[Records from a data collection]
|---|
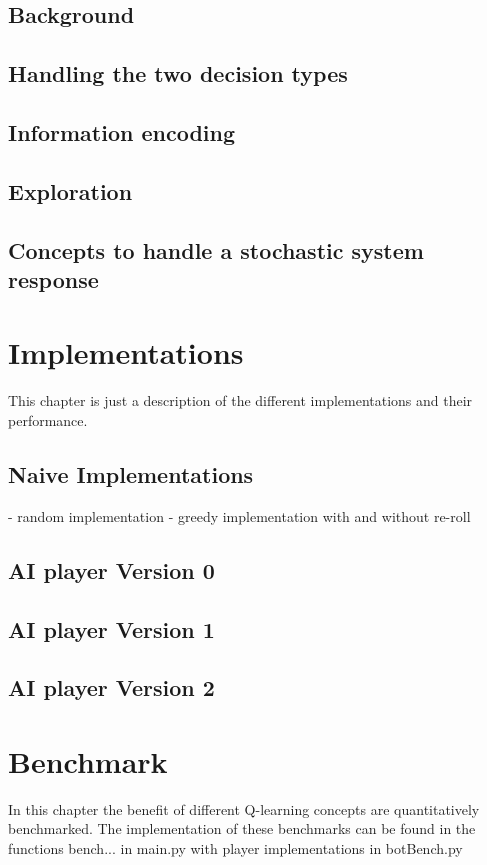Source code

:\documentclass{article}
\begin{document}
\subsection{Background}
\subsection{Handling the two decision types}
\subsection{Information encoding}
\subsection{Exploration}
\subsection{Concepts to handle a stochastic system response}

\section{Implementations}
This chapter is just a description of the different implementations and their performance.
\subsection{Naive Implementations}
- random implementation
- greedy implementation with and without re-roll
\subsection{AI player Version 0}
\subsection{AI player Version 1}
\subsection{AI player Version 2}

\section{Benchmark}
In this chapter the benefit of different Q-learning concepts are quantitatively benchmarked.
The implementation of these benchmarks can be found in the functions bench... in main.py with player implementations in botBench.py
\end{document}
|---|
§ Aim of the exercise
Bring together each line above where the string "different" turns up.

§ Answer for this exercise
This chapter is just a description of the different implementations and their performance.
In this chapter the benefit of different Q-learning concepts are quantitatively benchmarked.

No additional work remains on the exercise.